Karma
Menu

Working with Ethylene Oxide Sterilization

October 7, 2020
Dominic Toreto

Disinfection is serious business, especially now during the COVID-19 global pandemic, when the need to disinfect and sterilize everything from offices to ventilators is so important. This article is about ethylene oxide, a frequently used but potentially hazardous sterilizing agent.

Ethylene oxide has been used for decades. In fact, in 1977, the National Institute for Occupational Safety and Health (NIOSH) estimated that with more than 10,000 sterilizers in use, 75,000 workers nationwide were potentially exposed. However, during the period 1994 to 1998, ethylene oxide was associated with 10 explosions causing major property damage and scores of injuries, including at least one fatality. As recently as August 2004, a major contract sterilization company had an explosion in their facility, injuring four employees and shutting down the plant.

Abbreviated as EtO (or less commonly EO), ethylene oxide is used for sterilization in many medical, dental, veterinary, and animal surgical facilities. This is because it is efficient and performs at low temperatures compared to steam sterilization.
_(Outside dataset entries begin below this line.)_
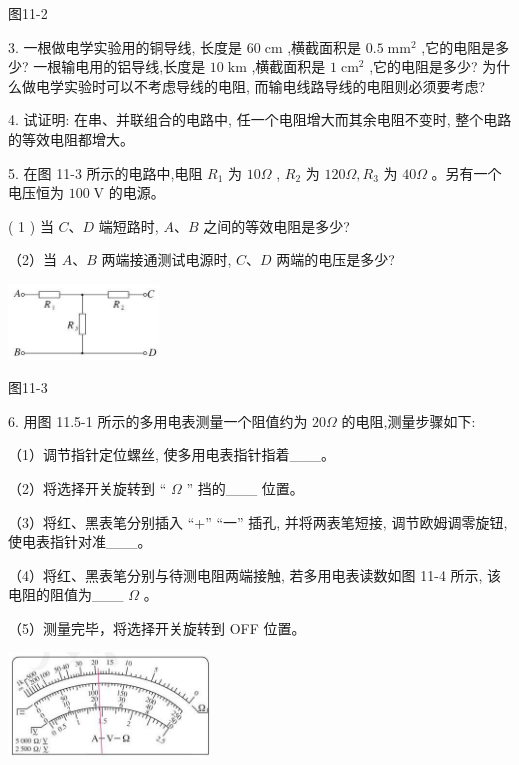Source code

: \documentclass[10pt]{article}
\begin{document}
图11-2

3. 一根做电学实验用的铜导线, 长度是 \({60}\mathrm{\;{cm}}\) ,横截面积是 \({0.5}{\mathrm{\;{mm}}}^{2}\) ,它的电阻是多少? 一根输电用的铝导线,长度是 \({10}\mathrm{\;{km}}\) ,横截面积是 \(1{\mathrm{\;{cm}}}^{2}\) ,它的电阻是多少? 为什么做电学实验时可以不考虑导线的电阻, 而输电线路导线的电阻则必须要考虑?

4. 试证明: 在串、并联组合的电路中, 任一个电阻增大而其余电阻不变时, 整个电路的等效电阻都增大。

5. 在图 11-3 所示的电路中,电阻 \({R}_{1}\) 为 \({10\Omega }\) , \({R}_{2}\) 为 \({120\Omega },{R}_{3}\) 为 \({40\Omega }\) 。另有一个电压恒为 \({100}\mathrm{\;V}\) 的电源。

( 1 ) 当 \(C\text{、}D\) 端短路时, \(A\text{、}B\) 之间的等效电阻是多少?

（2）当 \(A\text{、}B\) 两端接通测试电源时, \(C\text{、}D\) 两端的电压是多少?

\begin{center}
\includegraphics[max width=0.3\textwidth]{images/01911d5f-8e38-70c0-b5b8-2b399bd115b6_80_379332.jpg}
\end{center}

图11-3

6. 用图 11.5-1 所示的多用电表测量一个阻值约为 \({20\Omega }\) 的电阻,测量步骤如下:

（1）调节指针定位螺丝, 使多用电表指针指着\_\_\_。

（2）将选择开关旋转到 “ \(\Omega\) ” 挡的\_\_\_ 位置。

（3）将红、黑表笔分别插入 “+” “一” 插孔, 并将两表笔短接, 调节欧姆调零旋钮, 使电表指针对准\_\_\_。

（4）将红、黑表笔分别与待测电阻两端接触, 若多用电表读数如图 11-4 所示, 该电阻的阻值为\_\_\_ \(\Omega\) 。

（5）测量完毕，将选择开关旋转到 OFF 位置。

\begin{center}
\includegraphics[max width=0.4\textwidth]{images/01911d5f-8e38-70c0-b5b8-2b399bd115b6_80_198086.jpg}
\end{center}
\end{document}
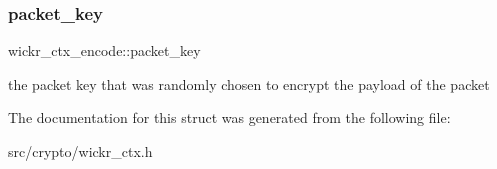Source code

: \subsubsection{\texorpdfstring{packet\+\_\+key}{packet\_key}}
{\footnotesize\ttfamily wickr\+\_\+ctx\+\_\+encode\+::packet\+\_\+key}

the packet key that was randomly chosen to encrypt the payload of the packet 

The documentation for this struct was generated from the following file\+:\begin{DoxyCompactItemize}
\item 
src/crypto/wickr\+\_\+ctx.\+h\end{DoxyCompactItemize}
In addition, EtO is very compatible with the polymer-based single use medical devices, procedure kits, and surgical trays, as well as most surgical instruments.

Ethylene oxide is a gas at room temperature with a boiling point of 10.7°C (51°F) and flammable limits in air from three to 100 percent, a very wide range. The vapor density is one and a half times that of air, therefore the vapors will tend to sink to the floor (or lowest available levels) and accumulate, spreading to the nearest ignition source.

EtO is also a serious health hazard. It is colorless with a characteristic sweet, ether-like odor. However, be warned—if you can smell it, you are breathing a toxic concentration hundreds of times greater than the exposure limit, given the OSHA occupational permissible exposure limit is only 1 ppm for a regular eight-hour work shift and the reported odor threshold is between 500 and 700 ppm. Therefore, odor is a very poor warning property for EtO.